Saturday’s Theme Music

Today’s music came out in 1965, when I was nine. I lived in Wilkinsburg, PA, around that time. A group of us liked going into one girl’s basement and pretending we were musicians, singers, and daughters. The Outsiders, Monkees, Nancy Sinatra, Johnny Rivers, the Turtles, and Paul Revere and the Raiders provided us with our music via forty-five RPM records. We’d take turns performing. It was a way to spend time. I don’t know who provided us with that record collection.

Anyway, “Time Won’t Let Me” by The Outsiders, was one of those songs. Later, after reading the book, and then much later, when I saw the movie, I wondered if the Outsiders had taken their name from the novel. Then I found that the band existed before the novel. Oh, well.

As an aside, the movie was interesting. Francis Ford Coppola directed it. The cast was an amazing ensemble of young stars. Rob Lowe, Emilio Estevez, Patrick Swayze, Tom Cruise, Ralph Macchio, Diane Lane, and Matt Dillon all come readily to mind.

One final aside, I read the novel around 1970, when a teacher recommended it to me. The novel is controversial and remains one of the most frequently challenged books in America.

Friday’s Theme Music

Confession: I didn’t know who sang this song. Nor do I remember the first time I heard it. After looking up the artist, I still didn’t know who he was, but I knew the song from AM radio.

“Down in the Boondocks” apparently came out in 1965. I was nine. The performer with the hit was Billy Joe Royal. After googling him, I found I knew several of his songs, like “Cherry Hill Park.”

“Down in the Boondocks” started streaming in my head while I was talking to Tucker (one of my cats) and emptying the dishwasher.
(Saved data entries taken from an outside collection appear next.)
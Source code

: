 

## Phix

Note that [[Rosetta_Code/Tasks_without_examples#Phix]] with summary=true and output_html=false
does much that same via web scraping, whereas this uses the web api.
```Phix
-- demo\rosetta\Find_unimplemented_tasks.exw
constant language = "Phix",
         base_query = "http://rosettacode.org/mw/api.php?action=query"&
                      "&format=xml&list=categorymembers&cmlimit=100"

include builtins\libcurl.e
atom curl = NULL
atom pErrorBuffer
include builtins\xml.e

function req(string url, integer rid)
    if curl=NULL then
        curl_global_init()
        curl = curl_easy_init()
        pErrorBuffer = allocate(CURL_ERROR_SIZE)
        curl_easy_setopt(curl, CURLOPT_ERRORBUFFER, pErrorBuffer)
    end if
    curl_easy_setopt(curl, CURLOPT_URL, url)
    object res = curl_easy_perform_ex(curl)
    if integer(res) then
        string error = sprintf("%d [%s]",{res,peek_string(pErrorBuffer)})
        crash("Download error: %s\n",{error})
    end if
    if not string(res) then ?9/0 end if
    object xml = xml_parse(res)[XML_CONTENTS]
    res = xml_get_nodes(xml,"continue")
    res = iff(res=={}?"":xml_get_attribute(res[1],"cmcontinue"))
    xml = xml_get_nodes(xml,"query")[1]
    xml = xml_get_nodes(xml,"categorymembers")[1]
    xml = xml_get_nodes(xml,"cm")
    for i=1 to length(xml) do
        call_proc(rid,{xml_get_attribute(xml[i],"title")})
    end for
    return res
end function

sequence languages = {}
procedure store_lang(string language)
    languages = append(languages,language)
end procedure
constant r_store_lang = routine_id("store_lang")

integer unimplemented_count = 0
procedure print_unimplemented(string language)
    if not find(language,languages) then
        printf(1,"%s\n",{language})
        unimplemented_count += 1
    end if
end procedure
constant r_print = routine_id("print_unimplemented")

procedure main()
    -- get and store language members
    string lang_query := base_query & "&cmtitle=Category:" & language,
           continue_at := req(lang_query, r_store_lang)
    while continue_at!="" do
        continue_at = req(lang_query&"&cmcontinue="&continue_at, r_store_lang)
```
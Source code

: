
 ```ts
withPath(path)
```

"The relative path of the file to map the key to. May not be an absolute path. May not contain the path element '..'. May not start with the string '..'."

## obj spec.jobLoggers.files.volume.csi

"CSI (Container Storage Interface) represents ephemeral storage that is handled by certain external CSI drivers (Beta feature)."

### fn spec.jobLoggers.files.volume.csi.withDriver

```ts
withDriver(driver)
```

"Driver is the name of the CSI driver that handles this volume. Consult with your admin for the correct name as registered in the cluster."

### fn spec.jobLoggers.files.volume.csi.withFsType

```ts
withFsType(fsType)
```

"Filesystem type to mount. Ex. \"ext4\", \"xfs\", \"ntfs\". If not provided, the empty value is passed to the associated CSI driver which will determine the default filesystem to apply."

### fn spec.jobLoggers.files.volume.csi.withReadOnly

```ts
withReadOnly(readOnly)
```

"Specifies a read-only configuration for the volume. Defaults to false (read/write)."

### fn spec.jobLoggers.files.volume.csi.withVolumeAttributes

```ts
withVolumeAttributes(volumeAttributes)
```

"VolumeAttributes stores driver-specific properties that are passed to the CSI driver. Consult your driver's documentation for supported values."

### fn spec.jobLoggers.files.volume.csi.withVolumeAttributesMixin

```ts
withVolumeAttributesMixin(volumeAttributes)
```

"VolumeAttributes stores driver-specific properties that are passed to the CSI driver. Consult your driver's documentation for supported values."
Yeah, I don’t see the connection either.

Tuesday’s Theme Music

Remember the television series called “Get Smart”? It was on in the mid-sixties. Buck Henry and Mel Brooks came up with the idea. Don Adams and Barbara Feldon were the primary stars.

A crazy spy-spoof, “Get Smart” featured an organization called CONTROL, shoe phones, the cone of silence, and other unique devices that made fun of the spy gadgets populating more serious spy ventures. Don Adams was a bumbling spy known as Maxwell Smart, a.k.a. Agent 86. Smart always doing things by the book, even though doing so was counter-productive. Feldon was Agent 99. She seemed more competent and intelligent, but 86 often ended up saving 99, mostly by accident, it seemed. The two of them, along with Chief, and other agents of CONTROL, fought the forces of KAOS.
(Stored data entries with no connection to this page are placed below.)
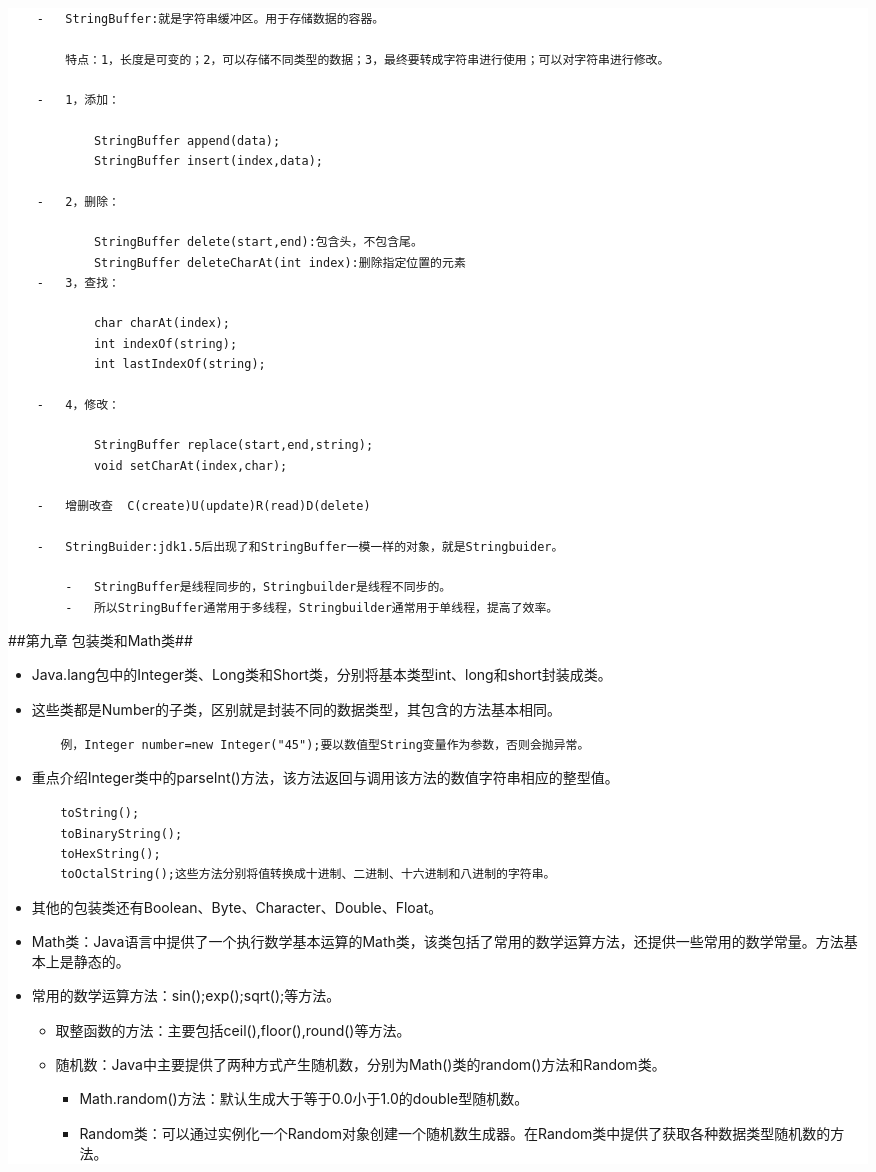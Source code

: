 		-	StringBuffer:就是字符串缓冲区。用于存储数据的容器。
								
			特点：1，长度是可变的；2，可以存储不同类型的数据；3，最终要转成字符串进行使用；可以对字符串进行修改。
								
		-	1，添加：
				
				StringBuffer append(data);
				StringBuffer insert(index,data);
								
		-	2，删除：
				
				StringBuffer delete(start,end):包含头，不包含尾。
				StringBuffer deleteCharAt(int index):删除指定位置的元素 
		-	3，查找：
			
				char charAt(index);
				int indexOf(string);
				int lastIndexOf(string);
		
		-	4，修改：
				
				StringBuffer replace(start,end,string);
				void setCharAt(index,char);
				
		-	增删改查  C(create)U(update)R(read)D(delete) 
								
		-	StringBuider:jdk1.5后出现了和StringBuffer一模一样的对象，就是Stringbuider。
				
			-	StringBuffer是线程同步的，Stringbuilder是线程不同步的。
			-	所以StringBuffer通常用于多线程，Stringbuilder通常用于单线程，提高了效率。
	
##第九章 包装类和Math类##
	
-	Java.lang包中的Integer类、Long类和Short类，分别将基本类型int、long和short封装成类。
		
-	这些类都是Number的子类，区别就是封装不同的数据类型，其包含的方法基本相同。
		
			例，Integer number=new Integer("45");要以数值型String变量作为参数，否则会抛异常。
	
-	重点介绍Integer类中的parseInt()方法，该方法返回与调用该方法的数值字符串相应的整型值。
		
			toString();
			toBinaryString();
			toHexString();
			toOctalString();这些方法分别将值转换成十进制、二进制、十六进制和八进制的字符串。
		
-	其他的包装类还有Boolean、Byte、Character、Double、Float。
    
-	Math类：Java语言中提供了一个执行数学基本运算的Math类，该类包括了常用的数学运算方法，还提供一些常用的数学常量。方法基本上是静态的。
			
-	常用的数学运算方法：sin();exp();sqrt();等方法。
			
	-	取整函数的方法：主要包括ceil(),floor(),round()等方法。
			
	-	随机数：Java中主要提供了两种方式产生随机数，分别为Math()类的random()方法和Random类。
					
		-	Math.random()方法：默认生成大于等于0.0小于1.0的double型随机数。
					
		-	Random类：可以通过实例化一个Random对象创建一个随机数生成器。在Random类中提供了获取各种数据类型随机数的方法。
The opening sequence showed Adams as Smart marching through corridors toward walls while the theme music played. As he reached each wall, a door would open, let Smart through, and close behind him. Once he’d gone through a number of doors in this manner, he reached a telephone booth. There, he’d put in a coin and dial a number, and then wait until he was lowered from the booth.

I was reminded of this sequence often during my military career. Working in S.C.I.F.s, underground command posts, vaults, and buildings without windows, that television show’s theme music would stream into my head as we went around corners, up halls, and through doors, often without seeing other people. The biggest differences from the television show were that we all wore badges, security cameras abounded in our halls, signs warning about unauthorized access and the use of deadly force were frequent, and getting past the doors usually required us to punch numbers into a cypher-lock.

There were also red-tiled zones where only one person was authorized to stand or be at a time, to help keep the entrance secure. In later years, we also encountered retinal scans in little booths that weighed you as you looked into a scanner and entered the numbers to pass through. Your weight was on record and accessed via your badge. A five-pound leeway was permitted. This was done under the watchful eyes of security people and cameras.

That was over twenty years ago. I wonder if they still do all those things? They’ve probably moved on to comparing DNA by now.